Looking at the results, it is very similar to my choosing representatives work (Wheeler et al., 2019), and I think you could get similar results with just piping in 1’s for each of the local and spillover probabilities. One of the things I want to work on going forward though is treatment non-compliance. So if we are talking about giving some of these folks social services, they don’t always take up your offer (this is a problem in choose rep’s for call ins as well). WP actually relied on this to draw control nodes in their analysis. I thought for a bit the problem with treatment non-compliance in this setting was intractable, but another paper on a totally different topic (Bogle et al., 2019) has given me some recent hope that it can be solved.

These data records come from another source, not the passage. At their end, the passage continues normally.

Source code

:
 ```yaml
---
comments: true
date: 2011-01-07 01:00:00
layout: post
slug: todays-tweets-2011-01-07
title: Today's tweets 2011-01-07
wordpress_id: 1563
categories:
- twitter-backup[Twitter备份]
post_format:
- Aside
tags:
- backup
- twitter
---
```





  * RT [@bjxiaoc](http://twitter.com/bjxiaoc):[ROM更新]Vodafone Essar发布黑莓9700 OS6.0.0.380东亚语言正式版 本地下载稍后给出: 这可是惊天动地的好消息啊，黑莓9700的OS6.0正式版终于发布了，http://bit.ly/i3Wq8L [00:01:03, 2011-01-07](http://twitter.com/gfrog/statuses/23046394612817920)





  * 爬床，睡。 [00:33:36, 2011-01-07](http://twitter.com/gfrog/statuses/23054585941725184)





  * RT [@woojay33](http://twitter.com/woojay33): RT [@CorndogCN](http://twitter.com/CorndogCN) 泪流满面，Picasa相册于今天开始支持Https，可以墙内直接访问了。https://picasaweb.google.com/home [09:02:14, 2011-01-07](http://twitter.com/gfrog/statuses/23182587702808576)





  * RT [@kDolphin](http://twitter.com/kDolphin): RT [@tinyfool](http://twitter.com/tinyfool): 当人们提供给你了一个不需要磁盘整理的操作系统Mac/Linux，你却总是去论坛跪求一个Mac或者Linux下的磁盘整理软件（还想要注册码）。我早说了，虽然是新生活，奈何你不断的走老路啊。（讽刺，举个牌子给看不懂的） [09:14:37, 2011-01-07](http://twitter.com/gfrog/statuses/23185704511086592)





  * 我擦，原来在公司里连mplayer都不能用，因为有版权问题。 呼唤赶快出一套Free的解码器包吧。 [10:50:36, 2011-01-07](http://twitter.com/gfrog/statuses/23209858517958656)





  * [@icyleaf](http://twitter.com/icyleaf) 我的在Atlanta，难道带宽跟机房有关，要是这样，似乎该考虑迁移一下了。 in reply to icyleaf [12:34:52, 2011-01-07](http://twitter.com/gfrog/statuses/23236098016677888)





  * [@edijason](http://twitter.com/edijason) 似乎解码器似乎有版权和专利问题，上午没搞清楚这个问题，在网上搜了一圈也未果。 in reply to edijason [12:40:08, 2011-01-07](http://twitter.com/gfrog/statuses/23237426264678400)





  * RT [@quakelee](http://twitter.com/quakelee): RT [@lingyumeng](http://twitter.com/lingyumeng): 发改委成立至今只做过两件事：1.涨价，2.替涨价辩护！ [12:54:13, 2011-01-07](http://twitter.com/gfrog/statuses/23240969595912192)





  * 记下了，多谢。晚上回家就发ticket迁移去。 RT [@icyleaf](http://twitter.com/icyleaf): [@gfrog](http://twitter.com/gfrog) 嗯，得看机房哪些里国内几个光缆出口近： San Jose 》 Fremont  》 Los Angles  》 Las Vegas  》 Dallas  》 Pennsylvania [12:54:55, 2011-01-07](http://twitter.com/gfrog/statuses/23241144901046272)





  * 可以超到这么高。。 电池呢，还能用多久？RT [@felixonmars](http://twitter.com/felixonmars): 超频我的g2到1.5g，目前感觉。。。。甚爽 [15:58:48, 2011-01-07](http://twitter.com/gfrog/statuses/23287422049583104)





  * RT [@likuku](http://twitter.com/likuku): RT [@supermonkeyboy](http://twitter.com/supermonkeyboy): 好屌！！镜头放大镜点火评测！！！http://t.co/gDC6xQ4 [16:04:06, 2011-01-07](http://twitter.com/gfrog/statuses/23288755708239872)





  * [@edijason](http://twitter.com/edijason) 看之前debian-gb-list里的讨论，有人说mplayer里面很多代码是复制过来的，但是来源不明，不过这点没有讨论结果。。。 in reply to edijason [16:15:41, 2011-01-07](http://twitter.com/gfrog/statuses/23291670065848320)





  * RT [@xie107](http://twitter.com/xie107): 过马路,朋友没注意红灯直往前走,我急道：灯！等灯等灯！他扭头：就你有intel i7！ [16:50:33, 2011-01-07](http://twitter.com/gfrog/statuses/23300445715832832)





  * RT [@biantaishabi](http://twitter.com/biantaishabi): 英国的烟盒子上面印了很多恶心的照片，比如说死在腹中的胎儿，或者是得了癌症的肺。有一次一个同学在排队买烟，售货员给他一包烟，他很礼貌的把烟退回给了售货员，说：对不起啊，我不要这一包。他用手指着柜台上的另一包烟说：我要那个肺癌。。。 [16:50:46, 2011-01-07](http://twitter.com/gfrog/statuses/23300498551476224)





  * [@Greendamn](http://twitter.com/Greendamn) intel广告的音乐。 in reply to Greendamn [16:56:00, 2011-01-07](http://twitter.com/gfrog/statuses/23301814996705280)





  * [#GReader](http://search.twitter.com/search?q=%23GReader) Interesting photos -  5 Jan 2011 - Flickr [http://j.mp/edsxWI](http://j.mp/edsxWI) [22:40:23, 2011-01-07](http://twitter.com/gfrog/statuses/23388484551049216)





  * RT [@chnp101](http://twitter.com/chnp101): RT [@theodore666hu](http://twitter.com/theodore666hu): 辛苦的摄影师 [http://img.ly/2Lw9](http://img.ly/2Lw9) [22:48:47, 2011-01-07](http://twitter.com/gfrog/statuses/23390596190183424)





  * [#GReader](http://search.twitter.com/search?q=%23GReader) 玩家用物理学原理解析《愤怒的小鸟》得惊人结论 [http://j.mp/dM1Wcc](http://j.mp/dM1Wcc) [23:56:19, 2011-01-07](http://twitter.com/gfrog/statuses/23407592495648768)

This same idea is also is related to hot spots policing (think spatial diffusion of benefits). And I have some ideas about that to work on in the future as well (e.g. how wide of net to cast when doing hot spots interventions given geographical constraints).

References

  • Bogle, J., Bhatia, N., Ghobadi, M., Menache, I., Bjørner, N., Valadarsky, A., & Schapira, M. (2019). TEAVAR: striking the right utilization-availability balance in WAN traffic engineering. In Proceedings of the ACM Special Interest Group on Data Communication (pp. 29-43).
  • Rostami, A., & Mondani, H. (2015). The complexity of crime network data: A case study of its consequences for crime control and the study of networks. PloS ONE, 10(3), e0119309.
  • Wheeler, A. P., McLean, S. J., Becker, K. J., & Worden, R. E. (2019). Choosing Representatives to Deliver the Message in a Group Violence Intervention. Justice Evaluation Journal, Online First.
  • Wheeler, A. P., Worden, R. E., & Silver, J. R. (2019). The Accuracy of the Violent Offender Identification Directive Tool to Predict Future Gun Violence. Criminal Justice and Behavior, 46(5), 770-788.
  • Wood, G., & Papachristos, A. V. (2019). Reducing gunshot victimization in high-risk social networks through direct and spillover effects. Nature Human Behaviour, 1-7.